◆ What to work on: Please take the records that follow and repeat exactly the lines starting with the line with "choose $a$ elements from" and going on through the line with "be included. We".

◆ Stored data entries:

····················

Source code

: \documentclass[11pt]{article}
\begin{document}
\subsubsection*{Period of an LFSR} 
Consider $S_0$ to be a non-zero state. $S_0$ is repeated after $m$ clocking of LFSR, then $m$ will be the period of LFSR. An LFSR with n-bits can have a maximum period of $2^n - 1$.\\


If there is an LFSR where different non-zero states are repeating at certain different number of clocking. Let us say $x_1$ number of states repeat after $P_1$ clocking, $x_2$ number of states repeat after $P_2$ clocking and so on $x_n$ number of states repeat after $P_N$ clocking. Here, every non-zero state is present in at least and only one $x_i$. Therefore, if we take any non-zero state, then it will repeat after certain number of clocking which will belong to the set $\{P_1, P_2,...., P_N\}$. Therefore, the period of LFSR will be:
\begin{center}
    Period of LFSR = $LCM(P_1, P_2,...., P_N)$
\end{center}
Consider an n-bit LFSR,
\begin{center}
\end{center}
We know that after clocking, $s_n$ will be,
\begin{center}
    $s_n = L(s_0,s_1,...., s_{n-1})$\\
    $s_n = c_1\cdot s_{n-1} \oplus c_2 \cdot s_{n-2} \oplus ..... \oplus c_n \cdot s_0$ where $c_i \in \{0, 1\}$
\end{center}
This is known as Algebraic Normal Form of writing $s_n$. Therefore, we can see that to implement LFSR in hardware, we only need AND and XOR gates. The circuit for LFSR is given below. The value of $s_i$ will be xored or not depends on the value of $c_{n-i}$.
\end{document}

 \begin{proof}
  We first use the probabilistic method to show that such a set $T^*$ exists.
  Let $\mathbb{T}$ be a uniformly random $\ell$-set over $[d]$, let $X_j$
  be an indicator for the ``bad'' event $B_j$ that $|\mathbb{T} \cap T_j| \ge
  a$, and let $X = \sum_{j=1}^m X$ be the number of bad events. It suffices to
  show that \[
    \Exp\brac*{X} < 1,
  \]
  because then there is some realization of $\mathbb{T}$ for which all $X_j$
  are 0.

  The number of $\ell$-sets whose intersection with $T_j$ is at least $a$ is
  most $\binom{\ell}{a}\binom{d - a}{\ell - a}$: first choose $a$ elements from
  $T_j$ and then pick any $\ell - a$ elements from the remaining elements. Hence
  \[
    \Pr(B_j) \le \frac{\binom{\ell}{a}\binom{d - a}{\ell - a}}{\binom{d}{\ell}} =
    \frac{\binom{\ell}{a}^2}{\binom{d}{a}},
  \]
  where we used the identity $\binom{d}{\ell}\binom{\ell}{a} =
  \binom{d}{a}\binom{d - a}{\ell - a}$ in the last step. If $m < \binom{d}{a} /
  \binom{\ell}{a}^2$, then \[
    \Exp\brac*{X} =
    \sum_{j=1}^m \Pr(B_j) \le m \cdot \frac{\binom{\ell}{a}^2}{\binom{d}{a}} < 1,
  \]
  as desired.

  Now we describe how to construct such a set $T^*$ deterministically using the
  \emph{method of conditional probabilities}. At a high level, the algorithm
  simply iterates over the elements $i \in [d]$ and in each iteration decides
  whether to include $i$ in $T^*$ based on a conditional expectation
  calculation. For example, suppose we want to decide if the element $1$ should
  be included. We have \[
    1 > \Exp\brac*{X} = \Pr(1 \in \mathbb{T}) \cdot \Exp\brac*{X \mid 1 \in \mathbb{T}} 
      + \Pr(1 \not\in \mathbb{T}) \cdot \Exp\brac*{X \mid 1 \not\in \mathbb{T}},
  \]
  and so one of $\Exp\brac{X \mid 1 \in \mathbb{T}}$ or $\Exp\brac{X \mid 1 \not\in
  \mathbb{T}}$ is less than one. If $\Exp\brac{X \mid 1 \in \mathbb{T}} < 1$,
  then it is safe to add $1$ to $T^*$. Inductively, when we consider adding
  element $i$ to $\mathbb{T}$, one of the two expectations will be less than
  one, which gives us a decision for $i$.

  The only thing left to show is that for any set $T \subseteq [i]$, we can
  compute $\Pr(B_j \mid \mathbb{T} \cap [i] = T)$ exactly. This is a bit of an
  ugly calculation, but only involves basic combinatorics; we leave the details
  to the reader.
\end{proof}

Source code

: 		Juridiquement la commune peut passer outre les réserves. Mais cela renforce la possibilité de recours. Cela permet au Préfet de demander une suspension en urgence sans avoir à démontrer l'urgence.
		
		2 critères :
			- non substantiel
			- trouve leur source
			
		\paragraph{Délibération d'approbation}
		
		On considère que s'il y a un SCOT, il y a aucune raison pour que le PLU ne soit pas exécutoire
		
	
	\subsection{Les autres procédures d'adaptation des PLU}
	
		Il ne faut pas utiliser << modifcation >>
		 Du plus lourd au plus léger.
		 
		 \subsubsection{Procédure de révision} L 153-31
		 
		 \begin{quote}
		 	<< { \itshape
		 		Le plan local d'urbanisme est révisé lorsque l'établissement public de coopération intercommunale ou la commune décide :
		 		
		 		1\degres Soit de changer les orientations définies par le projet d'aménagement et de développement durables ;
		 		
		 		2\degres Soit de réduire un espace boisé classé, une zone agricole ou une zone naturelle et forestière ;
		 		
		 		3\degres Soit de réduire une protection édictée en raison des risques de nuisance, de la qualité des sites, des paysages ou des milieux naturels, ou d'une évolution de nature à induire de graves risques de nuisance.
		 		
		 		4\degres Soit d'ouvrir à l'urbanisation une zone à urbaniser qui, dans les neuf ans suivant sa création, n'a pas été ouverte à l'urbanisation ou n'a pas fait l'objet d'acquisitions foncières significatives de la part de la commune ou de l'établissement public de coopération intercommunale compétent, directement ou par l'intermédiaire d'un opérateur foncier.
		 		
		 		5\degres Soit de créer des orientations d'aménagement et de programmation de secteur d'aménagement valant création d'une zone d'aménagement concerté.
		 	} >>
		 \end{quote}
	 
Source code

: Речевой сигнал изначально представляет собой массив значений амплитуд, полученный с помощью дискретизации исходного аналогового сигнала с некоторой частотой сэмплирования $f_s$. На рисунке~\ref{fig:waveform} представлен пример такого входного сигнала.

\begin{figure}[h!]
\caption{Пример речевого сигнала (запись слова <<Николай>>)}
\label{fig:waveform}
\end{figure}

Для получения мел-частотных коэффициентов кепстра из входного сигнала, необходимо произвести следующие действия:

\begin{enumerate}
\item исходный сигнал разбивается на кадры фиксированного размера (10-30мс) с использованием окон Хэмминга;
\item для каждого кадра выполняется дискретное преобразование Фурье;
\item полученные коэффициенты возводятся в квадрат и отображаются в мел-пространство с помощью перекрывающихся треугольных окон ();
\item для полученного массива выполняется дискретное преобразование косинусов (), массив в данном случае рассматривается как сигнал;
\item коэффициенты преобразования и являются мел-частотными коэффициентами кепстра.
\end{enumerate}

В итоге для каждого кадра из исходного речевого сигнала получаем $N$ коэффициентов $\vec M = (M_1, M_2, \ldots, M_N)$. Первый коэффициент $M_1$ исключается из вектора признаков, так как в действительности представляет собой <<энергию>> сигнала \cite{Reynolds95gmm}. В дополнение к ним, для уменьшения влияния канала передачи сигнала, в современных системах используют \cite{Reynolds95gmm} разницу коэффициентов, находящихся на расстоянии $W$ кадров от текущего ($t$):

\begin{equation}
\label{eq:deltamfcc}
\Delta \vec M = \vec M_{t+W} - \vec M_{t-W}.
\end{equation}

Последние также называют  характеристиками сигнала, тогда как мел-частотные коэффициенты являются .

····················

◆ Output below:
  most $\binom{\ell}{a}\binom{d - a}{\ell - a}$: first choose $a$ elements from
  $T_j$ and then pick any $\ell - a$ elements from the remaining elements. Hence
  \[
    \Pr(B_j) \le \frac{\binom{\ell}{a}\binom{d - a}{\ell - a}}{\binom{d}{\ell}} =
    \frac{\binom{\ell}{a}^2}{\binom{d}{a}},
  \]
  where we used the identity $\binom{d}{\ell}\binom{\ell}{a} =
  \binom{d}{a}\binom{d - a}{\ell - a}$ in the last step. If $m < \binom{d}{a} /
  \binom{\ell}{a}^2$, then \[
    \Exp\brac*{X} =
    \sum_{j=1}^m \Pr(B_j) \le m \cdot \frac{\binom{\ell}{a}^2}{\binom{d}{a}} < 1,
  \]
  as desired.

  Now we describe how to construct such a set $T^*$ deterministically using the
  \emph{method of conditional probabilities}. At a high level, the algorithm
  simply iterates over the elements $i \in [d]$ and in each iteration decides
  whether to include $i$ in $T^*$ based on a conditional expectation
  calculation. For example, suppose we want to decide if the element $1$ should
  be included. We have \[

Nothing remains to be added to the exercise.